** Requirement **
Search the records below for "plynu"; copy each line that has it.

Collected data
::::::::
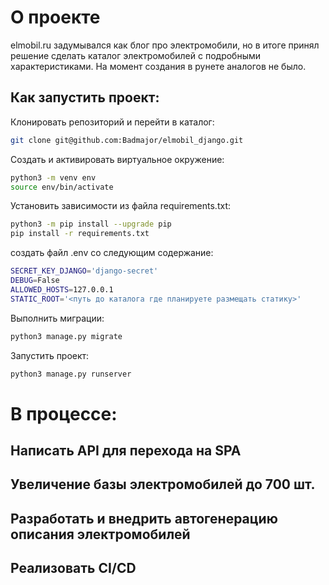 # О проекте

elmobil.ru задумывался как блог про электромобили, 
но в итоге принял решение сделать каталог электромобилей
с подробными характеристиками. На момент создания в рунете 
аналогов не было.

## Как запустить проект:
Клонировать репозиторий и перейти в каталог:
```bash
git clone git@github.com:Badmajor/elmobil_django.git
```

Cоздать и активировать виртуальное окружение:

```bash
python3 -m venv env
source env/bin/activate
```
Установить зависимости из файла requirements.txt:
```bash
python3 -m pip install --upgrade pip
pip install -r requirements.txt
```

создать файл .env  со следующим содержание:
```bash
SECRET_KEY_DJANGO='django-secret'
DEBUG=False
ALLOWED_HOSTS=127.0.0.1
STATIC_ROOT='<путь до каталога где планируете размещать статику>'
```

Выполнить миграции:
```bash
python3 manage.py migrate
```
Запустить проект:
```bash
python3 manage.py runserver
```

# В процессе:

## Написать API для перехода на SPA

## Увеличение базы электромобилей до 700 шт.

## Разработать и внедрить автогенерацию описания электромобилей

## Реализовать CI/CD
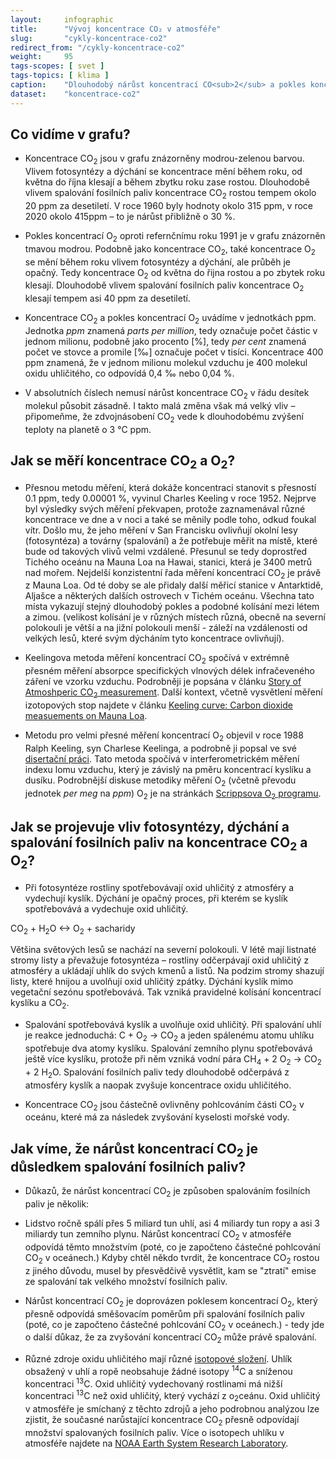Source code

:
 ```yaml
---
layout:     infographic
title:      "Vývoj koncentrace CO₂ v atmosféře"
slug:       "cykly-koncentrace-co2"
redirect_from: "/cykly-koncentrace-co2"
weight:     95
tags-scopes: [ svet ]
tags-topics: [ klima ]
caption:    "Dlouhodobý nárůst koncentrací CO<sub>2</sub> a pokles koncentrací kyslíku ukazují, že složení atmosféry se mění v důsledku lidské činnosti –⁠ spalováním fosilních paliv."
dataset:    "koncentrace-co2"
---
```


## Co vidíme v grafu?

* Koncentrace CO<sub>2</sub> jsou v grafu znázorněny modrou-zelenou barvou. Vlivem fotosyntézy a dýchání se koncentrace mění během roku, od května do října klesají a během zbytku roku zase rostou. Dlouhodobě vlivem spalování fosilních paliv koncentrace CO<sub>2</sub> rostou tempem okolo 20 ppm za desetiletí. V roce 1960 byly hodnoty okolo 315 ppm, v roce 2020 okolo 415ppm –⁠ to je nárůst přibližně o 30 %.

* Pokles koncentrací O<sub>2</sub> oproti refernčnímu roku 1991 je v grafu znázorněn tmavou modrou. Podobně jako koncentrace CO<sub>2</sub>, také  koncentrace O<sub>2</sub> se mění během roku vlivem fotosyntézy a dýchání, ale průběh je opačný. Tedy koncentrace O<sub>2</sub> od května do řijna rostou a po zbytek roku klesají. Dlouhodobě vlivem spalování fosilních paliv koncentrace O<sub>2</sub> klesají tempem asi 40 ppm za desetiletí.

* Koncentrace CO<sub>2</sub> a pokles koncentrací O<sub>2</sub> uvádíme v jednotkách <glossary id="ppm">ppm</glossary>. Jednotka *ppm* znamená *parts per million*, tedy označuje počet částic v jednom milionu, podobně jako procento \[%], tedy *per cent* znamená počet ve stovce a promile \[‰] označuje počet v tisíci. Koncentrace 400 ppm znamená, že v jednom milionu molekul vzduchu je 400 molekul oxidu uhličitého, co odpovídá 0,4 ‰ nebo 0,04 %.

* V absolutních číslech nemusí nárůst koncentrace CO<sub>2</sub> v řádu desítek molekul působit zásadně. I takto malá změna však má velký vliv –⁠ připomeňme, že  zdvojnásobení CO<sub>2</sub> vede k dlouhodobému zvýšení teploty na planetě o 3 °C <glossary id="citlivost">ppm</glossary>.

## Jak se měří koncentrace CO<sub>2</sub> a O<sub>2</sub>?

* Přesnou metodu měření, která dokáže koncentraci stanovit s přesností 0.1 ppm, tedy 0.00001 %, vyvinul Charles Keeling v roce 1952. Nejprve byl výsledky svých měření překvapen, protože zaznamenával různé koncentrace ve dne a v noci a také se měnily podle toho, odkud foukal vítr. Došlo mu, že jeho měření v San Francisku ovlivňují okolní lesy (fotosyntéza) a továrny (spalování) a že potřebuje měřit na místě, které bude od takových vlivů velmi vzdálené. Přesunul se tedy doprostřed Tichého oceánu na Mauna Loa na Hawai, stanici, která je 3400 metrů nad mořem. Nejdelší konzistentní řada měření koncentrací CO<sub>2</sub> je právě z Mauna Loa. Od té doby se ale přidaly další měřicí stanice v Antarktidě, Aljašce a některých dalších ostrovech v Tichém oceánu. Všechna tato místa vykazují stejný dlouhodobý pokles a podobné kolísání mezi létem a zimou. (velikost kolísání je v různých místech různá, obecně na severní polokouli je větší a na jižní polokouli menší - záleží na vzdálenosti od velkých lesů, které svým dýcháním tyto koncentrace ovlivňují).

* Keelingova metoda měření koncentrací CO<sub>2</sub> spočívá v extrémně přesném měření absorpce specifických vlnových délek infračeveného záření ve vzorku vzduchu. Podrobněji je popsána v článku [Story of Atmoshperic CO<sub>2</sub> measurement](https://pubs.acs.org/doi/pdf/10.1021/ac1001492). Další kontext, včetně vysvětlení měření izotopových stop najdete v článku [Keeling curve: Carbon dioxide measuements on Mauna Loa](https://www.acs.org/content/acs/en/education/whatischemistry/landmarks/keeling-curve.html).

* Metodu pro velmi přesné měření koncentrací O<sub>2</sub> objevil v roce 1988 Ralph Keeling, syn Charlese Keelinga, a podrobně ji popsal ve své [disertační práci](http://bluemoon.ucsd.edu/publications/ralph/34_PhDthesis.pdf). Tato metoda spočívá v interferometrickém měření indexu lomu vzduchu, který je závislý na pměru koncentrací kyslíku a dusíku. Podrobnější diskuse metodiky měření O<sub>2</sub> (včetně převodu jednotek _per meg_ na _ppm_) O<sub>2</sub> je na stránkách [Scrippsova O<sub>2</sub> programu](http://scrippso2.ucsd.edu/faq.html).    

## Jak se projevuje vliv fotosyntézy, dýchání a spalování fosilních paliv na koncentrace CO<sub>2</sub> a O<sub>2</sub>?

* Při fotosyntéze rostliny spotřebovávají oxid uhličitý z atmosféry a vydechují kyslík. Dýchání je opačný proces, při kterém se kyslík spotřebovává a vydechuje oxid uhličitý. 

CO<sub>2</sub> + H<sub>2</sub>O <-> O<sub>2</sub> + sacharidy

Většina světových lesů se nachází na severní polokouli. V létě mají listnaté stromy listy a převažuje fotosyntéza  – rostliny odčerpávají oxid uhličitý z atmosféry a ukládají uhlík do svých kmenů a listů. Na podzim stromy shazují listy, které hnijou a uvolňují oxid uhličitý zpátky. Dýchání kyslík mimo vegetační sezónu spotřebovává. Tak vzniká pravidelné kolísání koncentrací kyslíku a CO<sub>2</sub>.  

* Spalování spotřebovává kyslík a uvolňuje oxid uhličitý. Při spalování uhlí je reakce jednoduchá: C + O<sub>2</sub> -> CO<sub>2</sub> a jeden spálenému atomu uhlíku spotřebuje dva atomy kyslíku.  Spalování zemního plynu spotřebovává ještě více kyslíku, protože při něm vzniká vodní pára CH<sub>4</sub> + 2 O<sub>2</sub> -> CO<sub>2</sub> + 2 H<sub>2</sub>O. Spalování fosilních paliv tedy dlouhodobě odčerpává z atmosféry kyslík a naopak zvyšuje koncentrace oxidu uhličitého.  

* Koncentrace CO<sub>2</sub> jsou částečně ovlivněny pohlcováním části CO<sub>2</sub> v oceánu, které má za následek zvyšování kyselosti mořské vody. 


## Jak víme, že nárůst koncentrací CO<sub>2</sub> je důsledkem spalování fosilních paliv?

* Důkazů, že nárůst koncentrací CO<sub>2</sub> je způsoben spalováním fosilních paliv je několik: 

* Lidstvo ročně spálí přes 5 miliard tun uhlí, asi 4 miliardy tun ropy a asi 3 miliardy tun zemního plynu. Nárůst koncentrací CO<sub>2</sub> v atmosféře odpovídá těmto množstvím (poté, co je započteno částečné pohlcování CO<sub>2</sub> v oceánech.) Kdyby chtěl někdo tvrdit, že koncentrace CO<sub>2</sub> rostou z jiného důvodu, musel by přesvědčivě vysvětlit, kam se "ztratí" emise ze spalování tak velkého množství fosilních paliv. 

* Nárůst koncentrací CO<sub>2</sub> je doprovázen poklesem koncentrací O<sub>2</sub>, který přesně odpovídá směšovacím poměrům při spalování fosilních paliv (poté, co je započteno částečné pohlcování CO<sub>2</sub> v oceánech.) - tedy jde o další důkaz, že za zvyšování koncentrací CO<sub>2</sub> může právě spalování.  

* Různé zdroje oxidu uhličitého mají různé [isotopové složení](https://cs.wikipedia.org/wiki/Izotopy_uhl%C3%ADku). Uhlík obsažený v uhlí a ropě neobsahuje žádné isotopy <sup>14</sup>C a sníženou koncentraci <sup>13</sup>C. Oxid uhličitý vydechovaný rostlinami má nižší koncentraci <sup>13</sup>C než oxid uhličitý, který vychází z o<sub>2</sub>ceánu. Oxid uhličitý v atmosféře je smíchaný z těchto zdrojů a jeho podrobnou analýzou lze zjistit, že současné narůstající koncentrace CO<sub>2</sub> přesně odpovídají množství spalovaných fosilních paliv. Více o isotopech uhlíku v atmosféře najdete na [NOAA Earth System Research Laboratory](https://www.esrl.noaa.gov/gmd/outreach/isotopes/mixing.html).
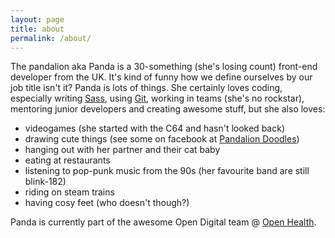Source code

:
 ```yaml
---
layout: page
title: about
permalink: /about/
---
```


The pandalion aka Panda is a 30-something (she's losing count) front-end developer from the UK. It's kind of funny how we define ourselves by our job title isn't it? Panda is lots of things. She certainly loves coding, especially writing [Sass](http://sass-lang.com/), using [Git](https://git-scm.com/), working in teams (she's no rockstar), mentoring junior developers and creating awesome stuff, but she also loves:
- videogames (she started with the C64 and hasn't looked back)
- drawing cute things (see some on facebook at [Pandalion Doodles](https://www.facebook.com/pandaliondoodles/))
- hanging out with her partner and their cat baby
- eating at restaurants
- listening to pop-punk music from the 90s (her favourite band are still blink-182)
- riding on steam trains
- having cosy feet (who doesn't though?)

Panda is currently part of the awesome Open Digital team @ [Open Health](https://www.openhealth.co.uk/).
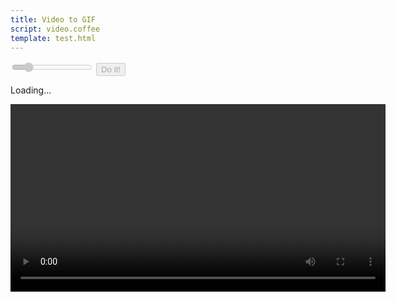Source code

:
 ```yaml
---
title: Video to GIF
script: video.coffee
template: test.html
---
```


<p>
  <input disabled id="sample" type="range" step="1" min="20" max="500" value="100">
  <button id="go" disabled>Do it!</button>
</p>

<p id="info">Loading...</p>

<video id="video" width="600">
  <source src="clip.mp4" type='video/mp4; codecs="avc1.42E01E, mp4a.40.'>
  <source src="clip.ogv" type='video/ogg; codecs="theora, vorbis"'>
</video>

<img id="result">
::::::::
** Task solution **
* Spalování spotřebovává kyslík a uvolňuje oxid uhličitý. Při spalování uhlí je reakce jednoduchá: C + O<sub>2</sub> -> CO<sub>2</sub> a jeden spálenému atomu uhlíku spotřebuje dva atomy kyslíku.  Spalování zemního plynu spotřebovává ještě více kyslíku, protože při něm vzniká vodní pára CH<sub>4</sub> + 2 O<sub>2</sub> -> CO<sub>2</sub> + 2 H<sub>2</sub>O. Spalování fosilních paliv tedy dlouhodobě odčerpává z atmosféry kyslík a naopak zvyšuje koncentrace oxidu uhličitého.  
* Lidstvo ročně spálí přes 5 miliard tun uhlí, asi 4 miliardy tun ropy a asi 3 miliardy tun zemního plynu. Nárůst koncentrací CO<sub>2</sub> v atmosféře odpovídá těmto množstvím (poté, co je započteno částečné pohlcování CO<sub>2</sub> v oceánech.) Kdyby chtěl někdo tvrdit, že koncentrace CO<sub>2</sub> rostou z jiného důvodu, musel by přesvědčivě vysvětlit, kam se "ztratí" emise ze spalování tak velkého množství fosilních paliv. 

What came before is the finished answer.